How VAEs Differ from Standard Autoencoders
In a standard autoencoder, the encoder maps input x to a fixed latent vector z. In a VAE, the encoder maps x to a distribution over z, parameterized by mean (mu) and log-variance (log_var):
| Component | Standard AE | VAE |
|---|---|---|
| Encoder output | Single vector z | Distribution parameters (mu, log_var) |
| Latent space | Deterministic | Stochastic (sample from N(mu, sigma)) |
| Loss function | Reconstruction only | Reconstruction + KL divergence |
| Generation | Not supported | Sample z ~ N(0, I), decode |
The VAE Loss Function
The VAE loss has two terms that balance reconstruction quality against latent space regularity:
Loss = Reconstruction Loss + KL Divergence
= MSE(x, reconstructed_x) + KL(q(z|x) || p(z))
- Reconstruction loss: How well the decoder reproduces the input (MSE)
-
KL divergence: How close the learned distribution q(z x) is to the prior p(z) = N(0, I)
The KL term prevents the encoder from collapsing to a single point per input, ensuring the latent space is smooth and continuous – which is what makes generation possible.
If the KL term dominates, the model ignores input information and produces blurry reconstructions (posterior collapse). If the reconstruction term dominates, the latent space becomes disconnected and generation quality degrades. Tune the beta parameter to balance these.
The Reparameterization Trick
Sampling from N(mu, sigma) is not differentiable, so gradients cannot flow through it. The reparameterization trick rewrites the sampling as a deterministic function of the parameters plus external noise:
z = mu + sigma * epsilon, where epsilon ~ N(0, I)
This makes the sampling differentiable with respect to mu and sigma, enabling standard backpropagation.
Basic VAE Usage
import numpy as np
from puffin.deep.autoencoder import VAE, AETrainer
# Simulate market data
np.random.seed(42)
n_samples = 1000
n_features = 100
market_data = np.random.randn(n_samples, n_features)
# Create VAE
model = VAE(
input_dim=100,
latent_dim=20,
hidden_dims=[80, 50, 30]
)
# Train VAE (AETrainer auto-detects VAE and uses combined loss)
trainer = AETrainer()
history = trainer.fit(model, market_data, epochs=100)
# Extract features (mean of latent distribution)
latent_features = trainer.extract_features(model, market_data)
print(f"Latent shape: {latent_features.shape}") # (1000, 20)

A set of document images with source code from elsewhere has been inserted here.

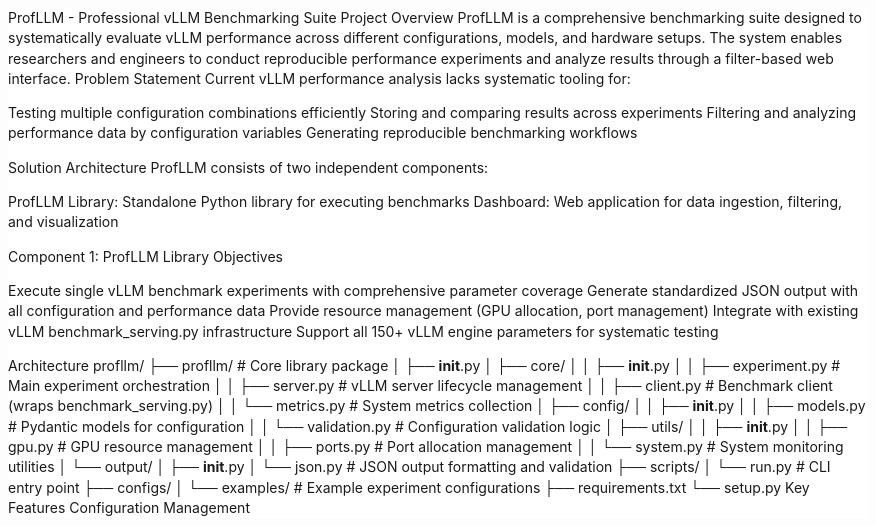 ProfLLM - Professional vLLM Benchmarking Suite
Project Overview
ProfLLM is a comprehensive benchmarking suite designed to systematically evaluate vLLM performance across different configurations, models, and hardware setups. The system enables researchers and engineers to conduct reproducible performance experiments and analyze results through a filter-based web interface.
Problem Statement
Current vLLM performance analysis lacks systematic tooling for:

Testing multiple configuration combinations efficiently
Storing and comparing results across experiments
Filtering and analyzing performance data by configuration variables
Generating reproducible benchmarking workflows

Solution Architecture
ProfLLM consists of two independent components:

ProfLLM Library: Standalone Python library for executing benchmarks
Dashboard: Web application for data ingestion, filtering, and visualization

Component 1: ProfLLM Library
Objectives

Execute single vLLM benchmark experiments with comprehensive parameter coverage
Generate standardized JSON output with all configuration and performance data
Provide resource management (GPU allocation, port management)
Integrate with existing vLLM benchmark_serving.py infrastructure
Support all 150+ vLLM engine parameters for systematic testing

Architecture
profllm/
├── profllm/                       # Core library package
│   ├── __init__.py
│   ├── core/
│   │   ├── __init__.py
│   │   ├── experiment.py          # Main experiment orchestration
│   │   ├── server.py              # vLLM server lifecycle management
│   │   ├── client.py              # Benchmark client (wraps benchmark_serving.py)
│   │   └── metrics.py             # System metrics collection
│   ├── config/
│   │   ├── __init__.py
│   │   ├── models.py              # Pydantic models for configuration
│   │   └── validation.py          # Configuration validation logic
│   ├── utils/
│   │   ├── __init__.py
│   │   ├── gpu.py                 # GPU resource management
│   │   ├── ports.py               # Port allocation management
│   │   └── system.py              # System monitoring utilities
│   └── output/
│       ├── __init__.py
│       └── json.py                # JSON output formatting and validation
├── scripts/
│   └── run.py                     # CLI entry point
├── configs/
│   └── examples/                  # Example experiment configurations
├── requirements.txt
└── setup.py
Key Features
Configuration Management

# Generate synthetic market data
synthetic_data = model.sample(n=100)
print(f"Generated synthetic samples: {synthetic_data.shape}") # (100, 100)
The
AETrainerautomatically detects when a VAE is passed and switches to the combined reconstruction + KL divergence loss. No special configuration is needed.
VAE Loss Implementation
The AETrainer.vae_loss static method computes the combined loss with an optional beta weight:
from puffin.deep.autoencoder import AETrainer
import torch
# The loss function used internally by AETrainer
# recon: reconstructed output, x: original input
# mu, log_var: encoder distribution parameters
# beta: weight on KL term (default 1.0)
# Reconstruction loss (MSE, summed over features)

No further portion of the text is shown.